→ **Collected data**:
+++

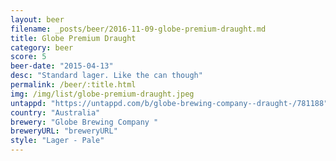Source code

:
 ```yaml
---
layout: beer
filename: _posts/beer/2016-11-09-globe-premium-draught.md
title: Globe Premium Draught
category: beer
score: 5
beer-date: "2015-04-13"
desc: "Standard lager. Like the can though"
permalink: /beer/:title.html
img: /img/list/globe-premium-draught.jpeg
untappd: "https://untappd.com/b/globe-brewing-company--draught-/781188"
country: "Australia"
brewery: "Globe Brewing Company "
breweryURL: "breweryURL"
style: "Lager - Pale"
---
```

+++

→ **EXERCISE GOAL**: Transcribe every entry word for word, but skip the pictures.

→ **FINAL ANSWER**:
Source code

:
 ```yaml
---
layout: beer
filename: _posts/beer/2016-11-09-globe-premium-draught.md
title: Globe Premium Draught
category: beer
score: 5
beer-date: "2015-04-13"
desc: "Standard lager. Like the can though"
permalink: /beer/:title.html
img: /img/list/globe-premium-draught.jpeg
untappd: "https://untappd.com/b/globe-brewing-company--draught-/781188"
country: "Australia"
brewery: "Globe Brewing Company "
breweryURL: "breweryURL"
style: "Lager - Pale"
---
```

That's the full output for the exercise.